Poi però, dopo un certo numero di step percorsi nel mondo della cosiddetta ‘spiritualità’ ho iniziato a ricredermi, fermo restando che sono tuttora molto scettico su robe tipo la pranoterapia (ammetto di esserci passato per sincerarmi che fosse una ciarlataneria comunque, perché non amo esprimere giudizi su cose che non ho verificato). E siccome mi è stato segnalato un esponente del metodo di cura ‘the journey’ ho voluto sperimentare un ‘viaggio’.

Portava in grembo un male incurabile grande come un feto di 6 mesi

Devi sapere che Brandon Bays era afflitta da un male incurabile, del tipo che aveva un tumore grande come un feto di 6 mesi e tuttavia ha inventato questa metodologia che la portata ad una remissione della malattia. Ha scritto un libro che per ora non si trova più in italiano, se ne dovessi possedere una copia ti rivolgo la preghiera di scrivermi una mail all’inirizzo della società di produzione del white project, non potendo io avere contatti diretti con i ‘fan’ se non attraverso la mediazione dei produttori che hanno finanziato questo progetto.

La mail è wprodsrl@gmail.com. Se me ne spedissi una copia riceverai una ricompensa, un wpremio come il mitico WPentacle a universi paralleli in argento placcato d’oro. La lettura del testo in inglese non è per me la scelta preferibile per ragioni che non starò ad elencarti (cioè l’inglese lo capisco, però…).

In Italia ci sono dei terapeuti che praticano questo metodo ma si contano sulle dita di una mano. La persona che risiede nella mia regione è una di quelle che ha ottenuto una guarigione miracolosa attraverso la pratica del metodo! Questo per me si che è un’ottima credenziale!

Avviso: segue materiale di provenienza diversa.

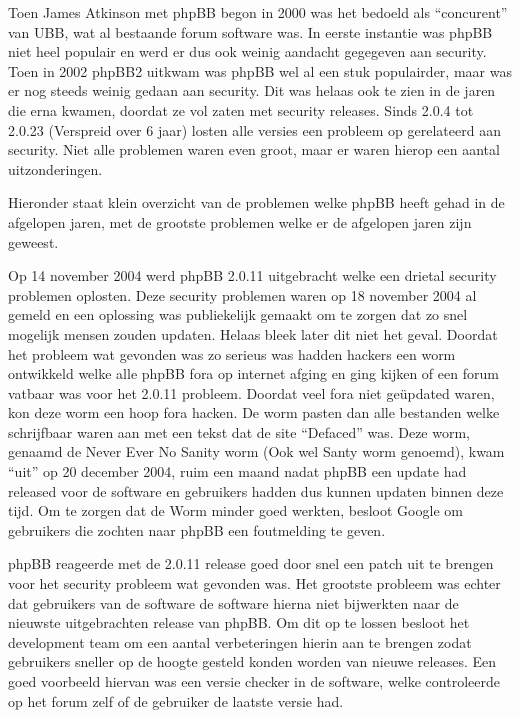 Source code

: Toen James Atkinson met phpBB begon in 2000 was het bedoeld als ``concurent'' van UBB, wat al bestaande forum software was. In eerste instantie was phpBB niet heel populair en werd er dus ook weinig aandacht gegegeven aan security. Toen in 2002 phpBB2 uitkwam was phpBB wel al een stuk populairder, maar was er nog steeds weinig gedaan aan security. Dit was helaas ook te zien in de jaren die erna kwamen, doordat ze vol zaten met security releases. Sinds 2.0.4 tot 2.0.23 (Verspreid over 6 jaar) losten alle versies een probleem op gerelateerd aan security. Niet alle problemen waren even groot, maar er waren hierop een aantal uitzonderingen.

Hieronder staat klein overzicht van de problemen welke phpBB heeft gehad in de afgelopen jaren, met de grootste problemen welke er de afgelopen jaren zijn geweest.

Op 14 november 2004 werd phpBB 2.0.11 uitgebracht\cite{bib.phpbb.history.2011} welke een drietal security problemen oplosten. Deze security problemen waren op 18 november 2004 al gemeld en een oplossing was publiekelijk gemaakt\cite{bib.phpbb.history.2011a} om te zorgen dat zo snel mogelijk mensen zouden updaten. Helaas bleek later dit niet het geval\cite{bib.phpbb.history.2011b}. Doordat het probleem wat gevonden was zo serieus was hadden hackers een worm ontwikkeld welke alle phpBB fora op internet afging en ging kijken of een forum vatbaar was voor het 2.0.11 probleem. Doordat veel fora niet ge\"{u}pdated waren, kon deze worm een hoop fora hacken. De worm pasten dan alle bestanden welke schrijfbaar waren aan met een tekst dat de site ``Defaced'' was. Deze worm, genaamd de Never Ever No Sanity worm (Ook wel Santy worm genoemd), kwam ``uit'' op 20 december 2004\cite{bib.phpbb.history.2011c}, ruim een maand nadat phpBB een update had released voor de software en gebruikers hadden dus kunnen updaten binnen deze tijd. Om te zorgen dat de Worm minder goed werkten, besloot Google om gebruikers die zochten naar phpBB een foutmelding te geven\cite{bib.phpbb.history.google}.

phpBB reageerde met de 2.0.11 release goed door snel een patch uit te brengen voor het security probleem wat gevonden was. Het grootste probleem was echter dat gebruikers van de software de software hierna niet bijwerkten naar de nieuwste uitgebrachten release van phpBB. Om dit op te lossen besloot het development team om een aantal verbeteringen hierin aan te brengen zodat gebruikers sneller op de hoogte gesteld konden worden van nieuwe releases. Een goed voorbeeld hiervan was een versie checker in de software, welke controleerde op het forum zelf of de gebruiker de laatste versie had\cite{bib.phpbb.history.2012}.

La sola cosa incurabile sono io

La cosa buffa è che dopo avermi incontrato, subito nei primi 20 minuti (delle 2 ore trascorse a discorrere), ha dovuto scusarsi del fatto che non riteneva di avere le energie per affiancarmi in un viaggio dentro la mia anima.

Io ho fatto finta di non esserci rimasto nemmeno tanto male. Ho sottolineato che non occorreva si giustificasse di questo fatto, che faceva benissimo a fidarsi del suo istinto. Tanto più che se il suo istinto suggeriva che avrebbe perso del tempo, in un certo senso lo avrebbe fatto perdere un pò anche a me, oppure avrebbe deluso comunque delle aspettative.

Poi però non ho resistito. Avevo ascoltato che questa persona aveva già effettuato ben 400 journey. Con grande beneficio dei suoi pazienti, anche se vi erano delle guarigioni spirituali ma senza scomparsa delle malattie in un paio di casi citati. Ma casi disperati come tumori allo stadio terminale che avrebbero messo in difficoltà anche Gesù Cristo. Oppure patologie più rare che non posso citare per non facilitare l’identificazione di questo terapeuta. Preferisco non farlo perché il resoconto riferito in quest’articolo potrebbe generare un giudizio non del tutto positivo (un terapeuta che rifiuta un paziente…). Ma la verità è che questa persona mi ha dato un’ottima impressione. Come dicevo ad un certo punto non ho resistito… Ed ho domandato quanti fossero stati i pazienti che non avevano avuto il via libera ad affrontare il ‘journey’.

Con grande naturalezza (o forse c’era anche un pizzico di soggezione, ora non ricordo), ma ha detto “per la verità tu sei il primo“.

Tu che dici, dovrei preoccuparmi? Farò la fine di Hector, the first of the gang to die?